Optimal Transport and Variational Inference (part 4)

15 minute read

Part 3

VI with Wasserstein distance

We now have enough materials to study VI models whose objective functions are derived from Wasserstein distance. The first three models we look at are Wasserstein Autoencoders (WAE) and its variants, Sinkhorn Autoencoders (SAE) and Sliced-WAE. The last one we consider is Wasserstein Variational Inference (WVI) whose cost function is different from the other three.

Wasserstein Autoencoders

WAE (Tolstikhin et al., 2018) is similar to VAE in both model-architecture and target-function. In structural term, WAE and VAE both employ 2 neural networks, one is encoder that encodes data into latent variables, another is decoder that reconstructs data from learned latent representation. In term of target, they both aim to minimize the reconstruction loss and regularize latent variables. The difference is that WAE takes Wasserstein distance instead of KL divergence as its objective (recall that VAE tries to maximize a marginal log-likelihood which leads to KL loss).
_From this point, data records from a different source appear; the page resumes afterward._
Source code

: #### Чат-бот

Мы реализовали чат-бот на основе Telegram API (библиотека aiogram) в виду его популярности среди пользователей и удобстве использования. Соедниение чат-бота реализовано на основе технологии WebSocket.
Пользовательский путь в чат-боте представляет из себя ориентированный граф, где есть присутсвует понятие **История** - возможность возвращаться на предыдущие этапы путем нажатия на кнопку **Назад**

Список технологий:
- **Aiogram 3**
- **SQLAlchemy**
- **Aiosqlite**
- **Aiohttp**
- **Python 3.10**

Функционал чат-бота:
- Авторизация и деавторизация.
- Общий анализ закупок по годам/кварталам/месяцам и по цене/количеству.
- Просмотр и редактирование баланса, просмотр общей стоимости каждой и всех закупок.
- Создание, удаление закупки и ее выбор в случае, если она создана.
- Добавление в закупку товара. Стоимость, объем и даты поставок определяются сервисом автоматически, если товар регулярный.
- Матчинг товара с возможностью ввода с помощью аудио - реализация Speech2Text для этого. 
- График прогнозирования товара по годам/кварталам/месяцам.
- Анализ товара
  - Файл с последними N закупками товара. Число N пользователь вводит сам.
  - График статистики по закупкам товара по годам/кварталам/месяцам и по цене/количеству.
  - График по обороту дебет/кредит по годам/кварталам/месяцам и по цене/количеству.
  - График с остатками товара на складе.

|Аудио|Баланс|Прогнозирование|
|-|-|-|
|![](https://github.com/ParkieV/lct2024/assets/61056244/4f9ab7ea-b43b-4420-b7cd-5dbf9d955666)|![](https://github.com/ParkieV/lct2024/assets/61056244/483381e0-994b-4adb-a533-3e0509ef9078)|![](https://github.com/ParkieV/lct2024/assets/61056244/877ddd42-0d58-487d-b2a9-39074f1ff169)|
Given observation $ \small X \in \mathcal{X}$ with distribution $ \small P_X$, WAE models data by introducing latent variable $ \small Z \in \mathcal{Z}$ with prior $ \small P_Z$. The inference network $ \small Q_Z(Z|X)$, i.e. encoder, learns $ \small Z$ from $ \small X$ whilst generative network $ \small P_G(X|Z)$,i.e. decoder, reconstructs data from latent variables. Marginal distribution $ \small Q_Z$ of $ \small Z$ can be obtained through inference model when $ \small X \sim P_X$ and $ \small Z \sim Q_Z(Z|X)$. It can be expressed in a form of density:

\[\small \begin{align*} q_Z(z) = \int_{\mathcal{X}} q_Z(z|x) p_X(x) dx \end{align*}\]

Similarly, latent variable model $ \small P_G$ can be defined by $ \small Z \sim P_Z$ and conditional distribution $ \small P_G(X|Z)$:

\[\small \begin{align*} p_G(x) = \int_{\mathcal{Z}} p_G(x|z) p_Z(z) dz \end{align*}\]

WAE focuses on deterministic $ \small P_G(X|Z)$, i.e. decoder deterministically maps $ \small Z$ to $ \small X$ by a function $ \small G(Z)$:

\[\small \begin{align*} G: & \mathcal{Z} \rightarrow \mathcal{X} \\ & Z \mapsto X \end{align*}\]

The goal of WAE is to minimize Wasserstein distance between $ \small P_X$ and $ \small P_G(X)$ distributions. Additionally, we will see later that this distance also measures the discrepancy between $ \small Q_Z(Z)$ and $ \small P_Z$. In other words, it conveniently contains both reconstruction cost and regularization term. WAE’s objective bases on the next theorem.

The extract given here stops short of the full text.